After Aaron decided to go away on a church retreat this weekend, I decided that Lauren and I would attend a two-hour seminar Saturday afternoon at Epic Yoga entitled “Living in Grace.” It was led by Katherine, a guidance counselor at a local private school who also happens to teach yoga at the studio. The workshop was advertised on the studio site: “In this media crazed world, we are often told what parts of our body need fixing but seldom are we told what parts of our body deserve celebration.”
You may or may not be surprised that it is National Eating Disorder Awareness month (February certainly has become a partying, indulgent month with Groundhog day, Super Bowl, President’s Day, Black history, Valentine’s Day which also happens to fall on National Condom day…hmmm..go figure) I had grandiose plans that we would attend this workshop together, Lauren would learn to love the body she was given and we would have a nice shopping trip afterward, followed by a heartfelt talk over a healthy dinner.
It was a great workshop, and one of the things that I struggle with as a parent is modeling an acceptance of my own body to my teenage daughter. I feel there is a very thin line between making healthy eating and exercise a part of your life and not becoming obsessive about it. When Aaron and Lauren reach for something unhealthy to snack on or one of them wants to make a late night run to Sonic for ice cream, I ask them to check in with themselves on whether they’ve had enough fruits or vegetables for the day. Is this Mommy Dearest parenting? I am not sure, but what I do know is that my kids have both heart disease and cancer in their immediate family, and they have no choice but to be aware of how they treat their bodies. As I told Lauren tonight at dinner, there is no magic pill to swallow or a secret two-week plan; it comes down to eating mostly healthy, energizing foods, and everything else in moderation. I make exercise as much a part of my life as brushing my teeth or taking out the trash. It’s part of my routine. For many people who don’t exercise or eat mindfully, this may look as obsessive behavior on my part.
So, here’s what came up for me today during the workshop. I’ll admit that there is a part of me that still feels like that short, insecure,chubby little seventh grader who was sometimes mistaken for a boy. I admit that I remember every negative thing that was ever said about my appearance, including a comment from one boy who turned around at the water fountain in middle school one day, looked at me and declared to his friends that Sarah was an “ugly skank.” I’m glad he didn’t see the tears welling up in my eyes as I slipped into the bathroom to have a good cry. I think all of us, at some point in our lives, would have to admit that we have some deep insecurities, whether it’s over body image or something else. The insensitive comments that others make maybe are intended to strengthen us and to help us be mindful of our own words to others.
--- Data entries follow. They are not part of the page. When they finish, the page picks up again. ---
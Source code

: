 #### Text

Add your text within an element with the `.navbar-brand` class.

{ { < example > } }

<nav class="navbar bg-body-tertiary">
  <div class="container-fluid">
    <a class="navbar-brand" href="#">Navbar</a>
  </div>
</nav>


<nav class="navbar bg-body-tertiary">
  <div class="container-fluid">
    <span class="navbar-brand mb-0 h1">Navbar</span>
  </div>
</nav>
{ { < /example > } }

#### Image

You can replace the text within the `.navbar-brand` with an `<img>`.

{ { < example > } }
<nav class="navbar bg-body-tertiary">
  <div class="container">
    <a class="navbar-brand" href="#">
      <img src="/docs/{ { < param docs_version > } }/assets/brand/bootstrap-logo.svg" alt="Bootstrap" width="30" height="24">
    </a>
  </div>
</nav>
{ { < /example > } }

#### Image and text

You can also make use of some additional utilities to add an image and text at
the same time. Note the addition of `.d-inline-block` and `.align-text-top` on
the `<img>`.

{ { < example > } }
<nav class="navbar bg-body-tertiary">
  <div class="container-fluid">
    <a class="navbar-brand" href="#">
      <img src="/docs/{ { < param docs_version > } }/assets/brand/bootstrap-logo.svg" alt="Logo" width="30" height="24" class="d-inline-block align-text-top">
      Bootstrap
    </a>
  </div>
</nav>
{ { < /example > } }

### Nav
What I did tell Lauren is that eating healthy foods and keeping in shape keeps me feeling energetic and young and when I feel this way, I’m a better Mom and have the energy to give more to others in all aspects of my life. What I didn’t tell Lauren is that I check my weight a few times a week. If it’s creeping up, I adjust my eating, cut out wine, but I never starve myself. I also didn’t tell her that I sometimes jump up on the bathroom counter for a closer inspection to make sure I’m not getting a flabby behind! Do I like it when people compliment me on my appearance? Absolutely. But I think I carry myself with a positive aura which stems from me feeling good about myself. That’s what they are really seeing, not the fit Sarah, but the mentally healthy and happy Sarah who loves herself. I truly believe you can’t love someone else unless you love yourself first.
Was this the monumental day that I hoped it would be? Time will tell. While I had her attention, we even talked a little about how she’s doing dealing with the loss of her Dad. We both got a little teary, but these are private conversations between us, and I’ll keep it that way. All in all, this was a good day to be a Mom to Lauren, but tomorrow we may have to do some behind-the-wheel practice and today will all be for naught!